- DATASET:
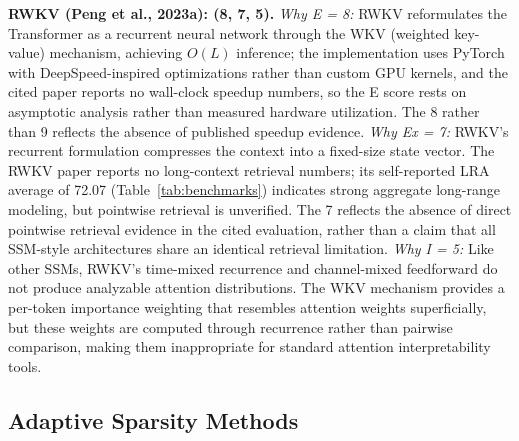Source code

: \documentclass[10pt,twocolumn]{article}
\begin{document}
\textbf{RWKV (Peng et al., 2023a): (8, 7, 5).}
\textit{Why E = 8:} RWKV reformulates the Transformer as a recurrent neural network through the WKV (weighted key-value) mechanism, achieving $O(L)$ inference; the implementation uses PyTorch with DeepSpeed-inspired optimizations rather than custom GPU kernels, and the cited paper reports no wall-clock speedup numbers, so the E score rests on asymptotic analysis rather than measured hardware utilization. The 8 rather than 9 reflects the absence of published speedup evidence. \textit{Why Ex = 7:} RWKV's recurrent formulation compresses the context into a fixed-size state vector. The RWKV paper reports no long-context retrieval numbers; its self-reported LRA average of 72.07 (Table~\ref{tab:benchmarks}) indicates strong aggregate long-range modeling, but pointwise retrieval is unverified. The 7 reflects the absence of direct pointwise retrieval evidence in the cited evaluation, rather than a claim that all SSM-style architectures share an identical retrieval limitation. \textit{Why I = 5:} Like other SSMs, RWKV's time-mixed recurrence and channel-mixed feedforward do not produce analyzable attention distributions. The WKV mechanism provides a per-token importance weighting that resembles attention weights superficially, but these weights are computed through recurrence rather than pairwise comparison, making them inappropriate for standard attention interpretability tools.

\subsection*{Adaptive Sparsity Methods}
\end{document}
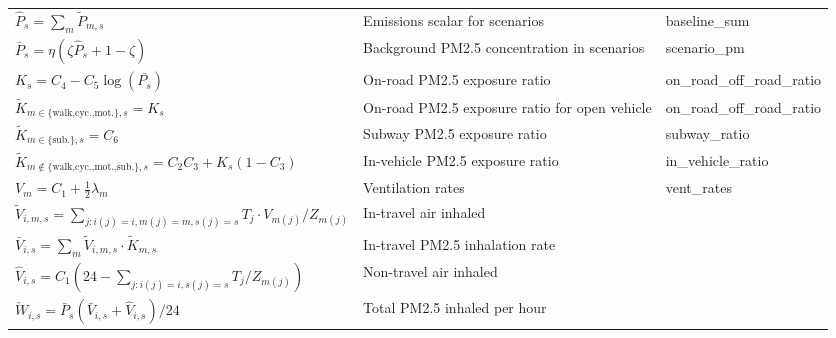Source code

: \documentclass{article}
\begin{document}
\begin{appendix}
\begin{landscape}
\begin{center}
\begin{ThreePartTable}
\begin{longtable}{lp{7cm}p{5cm}}
$\hat{P}_{s}=\sum_{m} \tilde{P}_{m,s}$ & Emissions scalar for scenarios & baseline\_sum \\[5pt]
$\bar{P}_s=\eta(\zeta\hat{P}_s + 1-\zeta)$ & Background PM2.5 concentration in scenarios &   scenario\_pm  \\[5pt]
\hline 
\hline 
$K_s=C_4-C_5\log(\bar{P_s})$ & On-road PM2.5 exposure ratio  & on\_road\_off\_road\_ratio \\[5pt]
$\tilde{K}_{m\in\{\text{walk,cyc.,mot.}\},s}=K_s$ & On-road PM2.5 exposure ratio for open vehicle  & on\_road\_off\_road\_ratio  \\[5pt]
$\tilde{K}_{m\in\{\text{sub.}\},s}=C_6$ & Subway PM2.5 exposure ratio   & subway\_ratio  \\[5pt]
$\tilde{K}_{m\not\in\{\text{walk,cyc.,mot.,sub.}\},s}=C_2C_3+K_s(1-C_3)$ & In-vehicle PM2.5 exposure ratio  & in\_vehicle\_ratio  \\[5pt]
\hline
\hline 
$V_m=C_1+\frac{1}{2}\lambda_m$ & Ventilation rates &   vent\_rates \\[5pt] 
$\tilde{V}_{i,m,s} = \sum_{j:i(j)=i,m(j)=m,s(j)=s}T_j\cdot V_{m(j)}/Z_{m(j)}$ & In-travel air inhaled &   \\[5pt]
$\bar{V}_{i,s} = \sum_{m}\tilde{V}_{i,m,s}\cdot \tilde{K}_{m,s}$ & In-travel PM2.5 inhalation rate &   \\[5pt]
$\hat{V}_{i,s} = C_1\left(24-\sum_{j:i(j)=i,s(j)=s}T_j/Z_{m(j)}\right)$ & Non-travel air inhaled &   \\[5pt]
$\check{W}_{i,s} = \bar{P}_s(\bar{V}_{i,s}+\hat{V}_{i,s})/24
$ & Total PM2.5 inhaled per hour  &  \\[5pt]



\end{longtable}
\end{ThreePartTable}
\end{center}
\end{landscape}
\end{appendix}
\end{document}

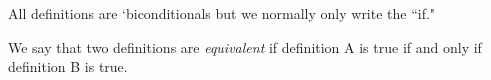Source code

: \documentclass{ximera}
\begin{document}
All definitions are `biconditionals but we normally only write the ``if."

We say that two definitions are \emph{equivalent} if definition A is true if and only if definition B is true. 
%
\end{document}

- WHAT IS REQUIRED: Leave the pictures out and reproduce all of the records exactly.

- EXERCISE OUTPUT:
Source code

: \documentclass[10pt,twocolumn]{article}
\begin{document}
\textbf{RWKV (Peng et al., 2023a): (8, 7, 5).}
\textit{Why E = 8:} RWKV reformulates the Transformer as a recurrent neural network through the WKV (weighted key-value) mechanism, achieving $O(L)$ inference; the implementation uses PyTorch with DeepSpeed-inspired optimizations rather than custom GPU kernels, and the cited paper reports no wall-clock speedup numbers, so the E score rests on asymptotic analysis rather than measured hardware utilization. The 8 rather than 9 reflects the absence of published speedup evidence. \textit{Why Ex = 7:} RWKV's recurrent formulation compresses the context into a fixed-size state vector. The RWKV paper reports no long-context retrieval numbers; its self-reported LRA average of 72.07 (Table~\ref{tab:benchmarks}) indicates strong aggregate long-range modeling, but pointwise retrieval is unverified. The 7 reflects the absence of direct pointwise retrieval evidence in the cited evaluation, rather than a claim that all SSM-style architectures share an identical retrieval limitation. \textit{Why I = 5:} Like other SSMs, RWKV's time-mixed recurrence and channel-mixed feedforward do not produce analyzable attention distributions. The WKV mechanism provides a per-token importance weighting that resembles attention weights superficially, but these weights are computed through recurrence rather than pairwise comparison, making them inappropriate for standard attention interpretability tools.

\subsection*{Adaptive Sparsity Methods}
\end{document}
Source code

: \documentclass{article}
\begin{document}
\begin{appendix}
\begin{landscape}
\begin{center}
\begin{ThreePartTable}
\begin{longtable}{lp{7cm}p{5cm}}
$\hat{P}_{s}=\sum_{m} \tilde{P}_{m,s}$ & Emissions scalar for scenarios & baseline\_sum \\[5pt]
$\bar{P}_s=\eta(\zeta\hat{P}_s + 1-\zeta)$ & Background PM2.5 concentration in scenarios &   scenario\_pm  \\[5pt]
\hline 
\hline 
$K_s=C_4-C_5\log(\bar{P_s})$ & On-road PM2.5 exposure ratio  & on\_road\_off\_road\_ratio \\[5pt]
$\tilde{K}_{m\in\{\text{walk,cyc.,mot.}\},s}=K_s$ & On-road PM2.5 exposure ratio for open vehicle  & on\_road\_off\_road\_ratio  \\[5pt]
$\tilde{K}_{m\in\{\text{sub.}\},s}=C_6$ & Subway PM2.5 exposure ratio   & subway\_ratio  \\[5pt]
$\tilde{K}_{m\not\in\{\text{walk,cyc.,mot.,sub.}\},s}=C_2C_3+K_s(1-C_3)$ & In-vehicle PM2.5 exposure ratio  & in\_vehicle\_ratio  \\[5pt]
\hline
\hline 
$V_m=C_1+\frac{1}{2}\lambda_m$ & Ventilation rates &   vent\_rates \\[5pt] 
$\tilde{V}_{i,m,s} = \sum_{j:i(j)=i,m(j)=m,s(j)=s}T_j\cdot V_{m(j)}/Z_{m(j)}$ & In-travel air inhaled &   \\[5pt]
$\bar{V}_{i,s} = \sum_{m}\tilde{V}_{i,m,s}\cdot \tilde{K}_{m,s}$ & In-travel PM2.5 inhalation rate &   \\[5pt]
$\hat{V}_{i,s} = C_1\left(24-\sum_{j:i(j)=i,s(j)=s}T_j/Z_{m(j)}\right)$ & Non-travel air inhaled &   \\[5pt]
$\check{W}_{i,s} = \bar{P}_s(\bar{V}_{i,s}+\hat{V}_{i,s})/24
$ & Total PM2.5 inhaled per hour  &  \\[5pt]



\end{longtable}
\end{ThreePartTable}
\end{center}
\end{landscape}
\end{appendix}
\end{document}

Source code

: \documentclass{ximera}
\begin{document}
All definitions are `biconditionals but we normally only write the ``if."

We say that two definitions are \emph{equivalent} if definition A is true if and only if definition B is true. 
%
\end{document}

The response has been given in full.